Saved data entries:
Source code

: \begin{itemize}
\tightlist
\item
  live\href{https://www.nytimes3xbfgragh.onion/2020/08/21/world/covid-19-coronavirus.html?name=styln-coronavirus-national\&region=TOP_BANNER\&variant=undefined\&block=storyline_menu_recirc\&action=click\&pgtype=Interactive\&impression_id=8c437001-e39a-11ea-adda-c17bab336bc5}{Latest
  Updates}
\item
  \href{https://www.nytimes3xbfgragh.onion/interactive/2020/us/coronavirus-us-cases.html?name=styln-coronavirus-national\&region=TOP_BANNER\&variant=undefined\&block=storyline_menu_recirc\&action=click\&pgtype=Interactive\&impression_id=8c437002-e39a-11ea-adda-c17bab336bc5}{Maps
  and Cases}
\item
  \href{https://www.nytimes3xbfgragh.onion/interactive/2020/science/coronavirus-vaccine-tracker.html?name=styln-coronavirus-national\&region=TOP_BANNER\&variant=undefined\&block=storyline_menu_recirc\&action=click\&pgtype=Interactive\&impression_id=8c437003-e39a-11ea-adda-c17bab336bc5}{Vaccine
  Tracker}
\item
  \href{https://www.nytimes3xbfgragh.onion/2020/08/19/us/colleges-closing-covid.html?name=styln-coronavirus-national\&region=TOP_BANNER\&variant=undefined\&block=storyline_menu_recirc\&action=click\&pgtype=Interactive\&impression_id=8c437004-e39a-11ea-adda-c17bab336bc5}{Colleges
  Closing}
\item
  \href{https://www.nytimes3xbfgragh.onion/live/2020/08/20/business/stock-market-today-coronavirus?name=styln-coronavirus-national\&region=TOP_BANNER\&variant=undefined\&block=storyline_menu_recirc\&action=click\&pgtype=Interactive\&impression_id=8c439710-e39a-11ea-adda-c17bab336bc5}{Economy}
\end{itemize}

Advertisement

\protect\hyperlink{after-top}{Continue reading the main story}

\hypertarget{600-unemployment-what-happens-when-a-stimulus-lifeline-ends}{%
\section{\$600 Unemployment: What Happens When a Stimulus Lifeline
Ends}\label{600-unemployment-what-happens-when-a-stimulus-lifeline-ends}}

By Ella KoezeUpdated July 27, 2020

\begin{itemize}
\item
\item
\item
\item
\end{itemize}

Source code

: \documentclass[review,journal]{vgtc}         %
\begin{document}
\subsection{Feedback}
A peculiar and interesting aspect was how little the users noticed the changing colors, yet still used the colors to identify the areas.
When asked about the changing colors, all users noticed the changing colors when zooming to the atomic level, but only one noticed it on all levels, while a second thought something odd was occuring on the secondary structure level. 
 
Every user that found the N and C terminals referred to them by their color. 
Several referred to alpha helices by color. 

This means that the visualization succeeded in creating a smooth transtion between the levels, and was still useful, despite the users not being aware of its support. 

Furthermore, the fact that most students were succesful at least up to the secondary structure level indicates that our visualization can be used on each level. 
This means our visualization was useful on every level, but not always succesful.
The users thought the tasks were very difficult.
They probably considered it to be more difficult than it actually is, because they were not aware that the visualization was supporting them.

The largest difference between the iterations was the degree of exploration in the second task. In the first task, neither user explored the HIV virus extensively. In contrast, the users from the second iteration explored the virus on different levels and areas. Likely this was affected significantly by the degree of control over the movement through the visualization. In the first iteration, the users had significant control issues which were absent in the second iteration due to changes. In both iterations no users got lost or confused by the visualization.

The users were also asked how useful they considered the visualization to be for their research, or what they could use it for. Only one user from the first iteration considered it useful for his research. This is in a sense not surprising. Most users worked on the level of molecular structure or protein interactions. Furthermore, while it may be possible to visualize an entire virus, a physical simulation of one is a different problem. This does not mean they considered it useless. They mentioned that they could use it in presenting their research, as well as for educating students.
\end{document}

◆ ASSIGNMENT ◆
Once you have read the data above, print all of it again exactly.

◆ RESULT FOR THIS TASK ◆
Source code

: \begin{itemize}
\tightlist
\item
  live\href{https://www.nytimes3xbfgragh.onion/2020/08/21/world/covid-19-coronavirus.html?name=styln-coronavirus-national\&region=TOP_BANNER\&variant=undefined\&block=storyline_menu_recirc\&action=click\&pgtype=Interactive\&impression_id=8c437001-e39a-11ea-adda-c17bab336bc5}{Latest
  Updates}
\item
  \href{https://www.nytimes3xbfgragh.onion/interactive/2020/us/coronavirus-us-cases.html?name=styln-coronavirus-national\&region=TOP_BANNER\&variant=undefined\&block=storyline_menu_recirc\&action=click\&pgtype=Interactive\&impression_id=8c437002-e39a-11ea-adda-c17bab336bc5}{Maps
  and Cases}
\item
  \href{https://www.nytimes3xbfgragh.onion/interactive/2020/science/coronavirus-vaccine-tracker.html?name=styln-coronavirus-national\&region=TOP_BANNER\&variant=undefined\&block=storyline_menu_recirc\&action=click\&pgtype=Interactive\&impression_id=8c437003-e39a-11ea-adda-c17bab336bc5}{Vaccine
  Tracker}
\item
  \href{https://www.nytimes3xbfgragh.onion/2020/08/19/us/colleges-closing-covid.html?name=styln-coronavirus-national\&region=TOP_BANNER\&variant=undefined\&block=storyline_menu_recirc\&action=click\&pgtype=Interactive\&impression_id=8c437004-e39a-11ea-adda-c17bab336bc5}{Colleges
  Closing}
\item
  \href{https://www.nytimes3xbfgragh.onion/live/2020/08/20/business/stock-market-today-coronavirus?name=styln-coronavirus-national\&region=TOP_BANNER\&variant=undefined\&block=storyline_menu_recirc\&action=click\&pgtype=Interactive\&impression_id=8c439710-e39a-11ea-adda-c17bab336bc5}{Economy}
\end{itemize}

Advertisement

\protect\hyperlink{after-top}{Continue reading the main story}

\hypertarget{600-unemployment-what-happens-when-a-stimulus-lifeline-ends}{%
\section{\$600 Unemployment: What Happens When a Stimulus Lifeline
Ends}\label{600-unemployment-what-happens-when-a-stimulus-lifeline-ends}}

By Ella KoezeUpdated July 27, 2020

\begin{itemize}
\item
\item
\item
\item
\end{itemize}

Source code

: \documentclass[review,journal]{vgtc}         %
\begin{document}
\subsection{Feedback}
A peculiar and interesting aspect was how little the users noticed the changing colors, yet still used the colors to identify the areas.
When asked about the changing colors, all users noticed the changing colors when zooming to the atomic level, but only one noticed it on all levels, while a second thought something odd was occuring on the secondary structure level. 
 
Every user that found the N and C terminals referred to them by their color. 
Several referred to alpha helices by color. 

This means that the visualization succeeded in creating a smooth transtion between the levels, and was still useful, despite the users not being aware of its support. 

Furthermore, the fact that most students were succesful at least up to the secondary structure level indicates that our visualization can be used on each level. 
This means our visualization was useful on every level, but not always succesful.
The users thought the tasks were very difficult.
They probably considered it to be more difficult than it actually is, because they were not aware that the visualization was supporting them.

The largest difference between the iterations was the degree of exploration in the second task. In the first task, neither user explored the HIV virus extensively. In contrast, the users from the second iteration explored the virus on different levels and areas. Likely this was affected significantly by the degree of control over the movement through the visualization. In the first iteration, the users had significant control issues which were absent in the second iteration due to changes. In both iterations no users got lost or confused by the visualization.

The users were also asked how useful they considered the visualization to be for their research, or what they could use it for. Only one user from the first iteration considered it useful for his research. This is in a sense not surprising. Most users worked on the level of molecular structure or protein interactions. Furthermore, while it may be possible to visualize an entire virus, a physical simulation of one is a different problem. This does not mean they considered it useless. They mentioned that they could use it in presenting their research, as well as for educating students.
\end{document}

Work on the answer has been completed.